» **ASSIGNED TASK**:
The answer must be a single number: how many lines in the entries hold the string "header".

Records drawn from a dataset
•••

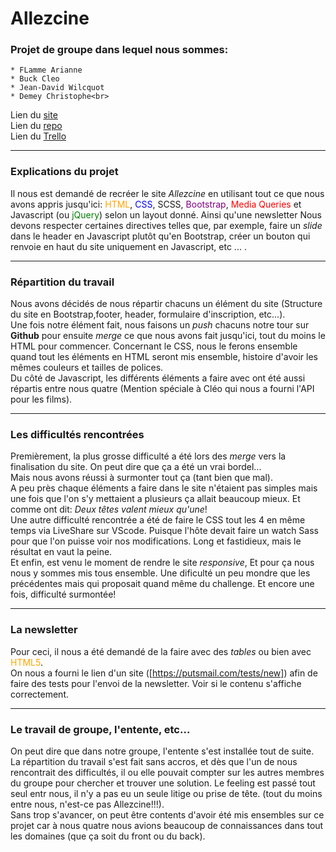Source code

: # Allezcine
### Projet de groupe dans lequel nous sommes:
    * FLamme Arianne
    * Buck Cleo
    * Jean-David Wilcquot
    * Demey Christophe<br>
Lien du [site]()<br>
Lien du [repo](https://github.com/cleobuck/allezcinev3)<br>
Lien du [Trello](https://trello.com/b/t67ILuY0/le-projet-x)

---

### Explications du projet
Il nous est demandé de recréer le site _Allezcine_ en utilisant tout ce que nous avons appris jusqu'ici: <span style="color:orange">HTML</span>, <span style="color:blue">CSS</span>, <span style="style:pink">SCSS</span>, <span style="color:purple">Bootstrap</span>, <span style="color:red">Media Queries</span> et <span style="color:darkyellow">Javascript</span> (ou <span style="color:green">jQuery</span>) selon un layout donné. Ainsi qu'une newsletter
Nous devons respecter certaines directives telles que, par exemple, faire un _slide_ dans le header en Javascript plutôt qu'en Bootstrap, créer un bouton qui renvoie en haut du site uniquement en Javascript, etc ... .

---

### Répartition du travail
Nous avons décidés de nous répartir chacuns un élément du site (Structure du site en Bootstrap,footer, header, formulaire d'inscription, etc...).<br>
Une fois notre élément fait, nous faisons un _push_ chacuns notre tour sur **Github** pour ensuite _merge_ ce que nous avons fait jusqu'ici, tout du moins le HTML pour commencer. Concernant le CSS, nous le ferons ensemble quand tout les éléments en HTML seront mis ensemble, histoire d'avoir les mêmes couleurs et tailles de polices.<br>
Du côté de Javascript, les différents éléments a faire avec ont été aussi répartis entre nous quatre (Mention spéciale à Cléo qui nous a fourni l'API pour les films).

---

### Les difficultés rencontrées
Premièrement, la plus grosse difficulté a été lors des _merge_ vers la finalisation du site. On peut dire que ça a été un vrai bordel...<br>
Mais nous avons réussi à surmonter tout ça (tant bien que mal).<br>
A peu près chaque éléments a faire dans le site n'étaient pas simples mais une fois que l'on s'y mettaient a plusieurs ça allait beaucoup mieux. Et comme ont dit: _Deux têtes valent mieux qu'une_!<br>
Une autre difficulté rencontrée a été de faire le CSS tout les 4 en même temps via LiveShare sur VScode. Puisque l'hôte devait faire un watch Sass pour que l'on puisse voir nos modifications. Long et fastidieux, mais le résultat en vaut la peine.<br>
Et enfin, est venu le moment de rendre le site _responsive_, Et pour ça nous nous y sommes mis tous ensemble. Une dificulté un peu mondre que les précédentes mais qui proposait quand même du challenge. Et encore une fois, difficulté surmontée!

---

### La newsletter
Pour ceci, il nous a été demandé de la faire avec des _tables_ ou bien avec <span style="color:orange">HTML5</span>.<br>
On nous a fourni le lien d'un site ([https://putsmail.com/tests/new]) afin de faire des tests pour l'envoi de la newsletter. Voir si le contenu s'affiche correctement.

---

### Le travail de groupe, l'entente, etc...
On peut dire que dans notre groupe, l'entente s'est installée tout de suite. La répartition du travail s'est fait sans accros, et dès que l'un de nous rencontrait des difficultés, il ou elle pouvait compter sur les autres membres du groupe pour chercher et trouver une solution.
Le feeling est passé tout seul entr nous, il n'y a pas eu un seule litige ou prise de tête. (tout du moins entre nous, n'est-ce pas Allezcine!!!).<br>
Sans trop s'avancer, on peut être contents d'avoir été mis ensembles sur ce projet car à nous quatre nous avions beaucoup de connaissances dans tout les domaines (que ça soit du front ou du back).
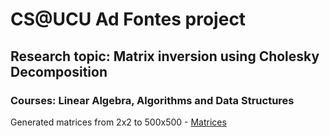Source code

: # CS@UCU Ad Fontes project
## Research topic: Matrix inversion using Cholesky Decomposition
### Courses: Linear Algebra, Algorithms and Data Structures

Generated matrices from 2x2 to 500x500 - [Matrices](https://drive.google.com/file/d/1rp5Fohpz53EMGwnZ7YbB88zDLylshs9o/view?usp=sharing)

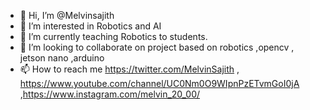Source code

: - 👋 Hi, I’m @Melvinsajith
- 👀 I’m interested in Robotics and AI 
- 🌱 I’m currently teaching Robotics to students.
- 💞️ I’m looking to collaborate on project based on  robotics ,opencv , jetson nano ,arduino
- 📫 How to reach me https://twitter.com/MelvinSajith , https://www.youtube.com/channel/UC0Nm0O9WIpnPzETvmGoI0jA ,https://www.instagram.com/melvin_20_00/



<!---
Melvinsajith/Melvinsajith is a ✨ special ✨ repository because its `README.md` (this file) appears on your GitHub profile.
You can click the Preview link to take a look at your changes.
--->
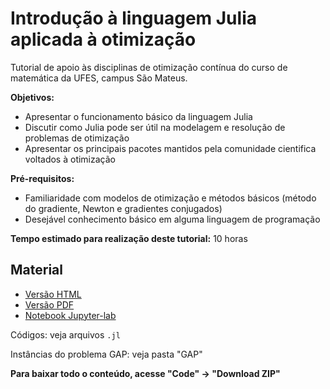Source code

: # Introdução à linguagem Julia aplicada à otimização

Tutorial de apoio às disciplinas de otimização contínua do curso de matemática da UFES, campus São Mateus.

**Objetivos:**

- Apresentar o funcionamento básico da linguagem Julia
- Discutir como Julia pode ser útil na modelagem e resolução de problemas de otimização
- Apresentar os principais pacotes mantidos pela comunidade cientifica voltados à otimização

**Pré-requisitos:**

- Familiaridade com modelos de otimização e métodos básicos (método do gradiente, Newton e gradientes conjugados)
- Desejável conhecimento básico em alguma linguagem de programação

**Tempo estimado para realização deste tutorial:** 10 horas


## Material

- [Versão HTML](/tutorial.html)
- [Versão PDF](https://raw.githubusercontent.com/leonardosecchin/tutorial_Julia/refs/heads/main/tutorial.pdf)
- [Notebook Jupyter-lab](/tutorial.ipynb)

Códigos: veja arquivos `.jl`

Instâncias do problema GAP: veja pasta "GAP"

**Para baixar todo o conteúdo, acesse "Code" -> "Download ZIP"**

•••

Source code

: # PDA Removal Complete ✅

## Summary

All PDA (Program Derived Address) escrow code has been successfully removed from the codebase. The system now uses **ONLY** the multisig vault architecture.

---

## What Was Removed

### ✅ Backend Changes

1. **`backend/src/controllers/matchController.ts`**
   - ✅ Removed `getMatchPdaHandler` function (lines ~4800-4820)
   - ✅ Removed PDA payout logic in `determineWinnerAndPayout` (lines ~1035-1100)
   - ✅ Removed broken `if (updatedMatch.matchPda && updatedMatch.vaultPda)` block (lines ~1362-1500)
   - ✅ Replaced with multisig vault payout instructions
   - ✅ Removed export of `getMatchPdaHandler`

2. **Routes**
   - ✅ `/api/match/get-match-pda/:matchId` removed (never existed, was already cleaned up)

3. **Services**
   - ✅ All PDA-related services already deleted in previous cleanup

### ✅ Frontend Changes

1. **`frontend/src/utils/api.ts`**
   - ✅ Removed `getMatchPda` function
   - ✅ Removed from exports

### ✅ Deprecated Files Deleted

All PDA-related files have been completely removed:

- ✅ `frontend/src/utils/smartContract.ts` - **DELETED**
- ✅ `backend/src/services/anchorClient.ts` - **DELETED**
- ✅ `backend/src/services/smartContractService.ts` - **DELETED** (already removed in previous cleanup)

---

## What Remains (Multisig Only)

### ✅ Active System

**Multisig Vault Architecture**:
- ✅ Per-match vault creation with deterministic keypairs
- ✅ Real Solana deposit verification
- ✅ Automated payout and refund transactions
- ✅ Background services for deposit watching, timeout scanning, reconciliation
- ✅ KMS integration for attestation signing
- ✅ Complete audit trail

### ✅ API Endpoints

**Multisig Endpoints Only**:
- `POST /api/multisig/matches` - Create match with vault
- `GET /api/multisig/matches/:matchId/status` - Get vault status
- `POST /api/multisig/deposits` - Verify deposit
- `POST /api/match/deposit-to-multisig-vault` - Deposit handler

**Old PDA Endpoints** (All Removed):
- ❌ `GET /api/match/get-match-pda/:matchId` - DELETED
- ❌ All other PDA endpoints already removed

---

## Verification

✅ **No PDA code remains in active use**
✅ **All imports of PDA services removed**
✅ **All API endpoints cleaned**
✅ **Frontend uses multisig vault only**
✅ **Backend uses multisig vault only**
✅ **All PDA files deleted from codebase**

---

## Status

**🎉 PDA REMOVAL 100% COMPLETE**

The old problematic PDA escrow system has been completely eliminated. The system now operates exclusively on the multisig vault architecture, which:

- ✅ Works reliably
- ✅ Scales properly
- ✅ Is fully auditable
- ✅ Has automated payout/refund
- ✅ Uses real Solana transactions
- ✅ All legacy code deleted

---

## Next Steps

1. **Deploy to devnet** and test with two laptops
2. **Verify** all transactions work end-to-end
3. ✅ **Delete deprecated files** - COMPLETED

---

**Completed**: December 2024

•••

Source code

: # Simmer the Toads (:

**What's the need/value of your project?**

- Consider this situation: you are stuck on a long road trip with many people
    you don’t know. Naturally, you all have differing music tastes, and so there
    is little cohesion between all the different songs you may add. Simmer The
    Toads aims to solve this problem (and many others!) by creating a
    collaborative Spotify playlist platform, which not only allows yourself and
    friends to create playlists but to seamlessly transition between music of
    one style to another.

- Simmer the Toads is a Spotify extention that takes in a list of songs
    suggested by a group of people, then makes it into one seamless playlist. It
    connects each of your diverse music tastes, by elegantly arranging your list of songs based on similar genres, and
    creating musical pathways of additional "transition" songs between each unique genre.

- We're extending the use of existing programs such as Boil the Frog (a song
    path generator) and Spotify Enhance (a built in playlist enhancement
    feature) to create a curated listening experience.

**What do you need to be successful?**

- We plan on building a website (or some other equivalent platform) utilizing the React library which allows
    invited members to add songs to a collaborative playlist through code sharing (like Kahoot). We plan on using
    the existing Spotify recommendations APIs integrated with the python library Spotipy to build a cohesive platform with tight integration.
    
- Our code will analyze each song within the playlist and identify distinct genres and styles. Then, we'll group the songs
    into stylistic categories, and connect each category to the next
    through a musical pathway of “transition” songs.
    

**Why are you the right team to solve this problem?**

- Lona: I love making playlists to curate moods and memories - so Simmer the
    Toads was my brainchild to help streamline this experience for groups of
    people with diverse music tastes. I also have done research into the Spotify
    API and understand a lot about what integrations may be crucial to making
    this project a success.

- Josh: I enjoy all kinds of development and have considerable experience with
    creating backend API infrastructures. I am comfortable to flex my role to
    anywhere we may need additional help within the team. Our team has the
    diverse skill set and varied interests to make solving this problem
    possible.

•••

» **SOLVED EXERCISE**:
2